Sunday, February 3, 2019

No Sports Reporters on Super Bowl Sunday

Is it hard to write while holding pom poms?   Why are there virtually no sports reporters in America's newsrooms and just so many cheerleaders?

The New York Times did a great piece the other day on opioid addiction retired NFL players suffer.  There's a great quote from the NFL Commissioner.

“We obviously put this as a huge priority for us, making sure that we are taking care of our current players as well as our former players,” 

What a crock.   If the NFL were actually concerned about an athlete's health, the league wouldn't exist.   Football causes brain damage.   That's well documented.  

But today as fans around the country drink and get blitzed as they watch a game that causes brain damage and leads to drug addiction, there's a question anyone who actually cares about an athlete's health should ask:  where are the sports reporters?

Back when I was a kid, you could page through a magazine and find an ad featuring a doctor telling you what cigarette to smoke.   Doctors preferred Camels, the brand that gave lung cancer to Chuck Connors, the Rifleman.

Along came medical science.  Reporters reported.   The public was informed.  Behavior changed.   With concussions, medical science came along again.   This time, most reporters didn't report.   It took a movie starring Will Smith to inform the public.

On Super Bowl Sunday, there are basic questions sports reporters should be asking Division 1` university presidents.

1.  Why do you continue to support and promote a sport medical science has documented causes  brain damage?

2.  Why does the football team give more full scholarships than any of your academic colleges?

(This clip is from a student project of several years ago, but the numbers are a worthwhile reminder of the priorities at Division 1 universities.   Keep in mind, at universities like those in the MAC, those athletic scholarships are funded by the fees changed to the academic students)

3.  Why does the university give a full scholarship to an athlete who cannot read past grade-school level?

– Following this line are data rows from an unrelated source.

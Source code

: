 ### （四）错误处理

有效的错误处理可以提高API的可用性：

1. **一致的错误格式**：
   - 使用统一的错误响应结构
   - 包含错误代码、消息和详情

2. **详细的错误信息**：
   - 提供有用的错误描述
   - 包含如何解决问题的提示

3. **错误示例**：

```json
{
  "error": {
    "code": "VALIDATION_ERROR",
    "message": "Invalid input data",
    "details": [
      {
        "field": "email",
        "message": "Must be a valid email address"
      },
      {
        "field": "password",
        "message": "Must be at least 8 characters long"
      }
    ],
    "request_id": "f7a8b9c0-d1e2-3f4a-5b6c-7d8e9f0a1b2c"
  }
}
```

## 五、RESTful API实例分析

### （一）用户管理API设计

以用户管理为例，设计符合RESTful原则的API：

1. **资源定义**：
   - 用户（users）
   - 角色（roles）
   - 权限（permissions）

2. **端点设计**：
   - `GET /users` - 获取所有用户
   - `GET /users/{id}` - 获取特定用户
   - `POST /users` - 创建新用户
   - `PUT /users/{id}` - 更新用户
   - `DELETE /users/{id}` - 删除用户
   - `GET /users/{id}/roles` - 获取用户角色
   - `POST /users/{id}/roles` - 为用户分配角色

4. Why does every football coach get a free car?

And every newsroom, particularly local TV newsrooms in America should ask:  when are our sports reporters going to put down their pom poms and do some reporting?  When will someone in our newsroom finally do an accountability interview with a university president?  

When journalism fails, it's easy to understand why we continue to support a sport that causes brain damage and leads to drug addiction.  When journalism fails, bad things happen.  


Wednesday, January 23, 2019

How Local TV News Can End the Shutdown

How can local TV news end the shutdown?   There would never have been a shutdown if local TV reporters had done their job.   Their job is simple:  hold THEIR members of Congress accountable.   Ask them questions.   

1.  Experts agree a wall across the entire border is a waste of tax money, so what's your position?   And on what evidence do you base your position?

2.  It is well documented that many of things Donald Trump says about the wall are not true.  Why don't you object to the President lying?

If local reporters held their members of Congress accountable, we wouldn't have such a dysfunctional Congress.  Now, the member is able to say nothing, to be silent, and is able to refuse comment with immunity because the member isn't held accountable locally.  In my computer-assisted reporting class a couple years ago, each student was assigned a member of the Ohio Congressional delegation, and had to get the member's position on climate change.  You can see what they said on the Congressional Climate Change Reporting Project.

No surprise, most members would not even respond.   They know there's no penalty with local voters. 

There's one question after another local TV reporters SHOULD be asking their members of Congress on issue after issue.  Why don't they?   Please, write to the GM's of your local TV stations and ask them to go on the evening newscast and explain.

If members of Congress were held accountable by local reporters so voters could see and hear what they say, there would have been no shutdown.   The members would have been forced into answering questions and to provide facts that support their positions.  Unfortunately, the corporate owners of local TV stations don't care about the country or democracy.   If they did, their local newsroom reporters would be questioning their members of Congress on issue after issue on a regular basis.   Thanks to technology, it's not even expensive.   Thanks to videoSkype and Facetime, the reporter in any local newsroom can do an on-camera interview with the member in her/his Washington office.   

Please, demand accountability from your local TV stations.   It's not the fault of the reporters they're not questioning their members of Congress.   There is only one requirement for a newsroom to hold members of Congress and the state legislature accountable on important issues:  a commitment from management.   Local TV stations make millions from political advertising.   They spend virtually nothing covering their members of Congress or the legislature. 

Why do you think it was so easy for legislatures in state after state to pass laws to restrict voting?   The answer:  zero oversight by local TV stations.   One the finest journalists in the country, Charles Lewis (former 60 Minutes producer, founder of the Center for Public Integrity, director of the Investigative Reporting Workshop at American University) describes the problem.   

  When journalism fails, bad things happen.   

KI Note:  I haven't been writing here for quite some time.  I dedicated last year to taking care of my wonderful wife Kathy who died in the arms of her children with her son holding her from one side and her daughter holding her from the other and me on the phone asking for a Hospice nurse as Kath lost her battle to cancer last September.   Hospice people are the most wonderful people.  Thank you Hospice.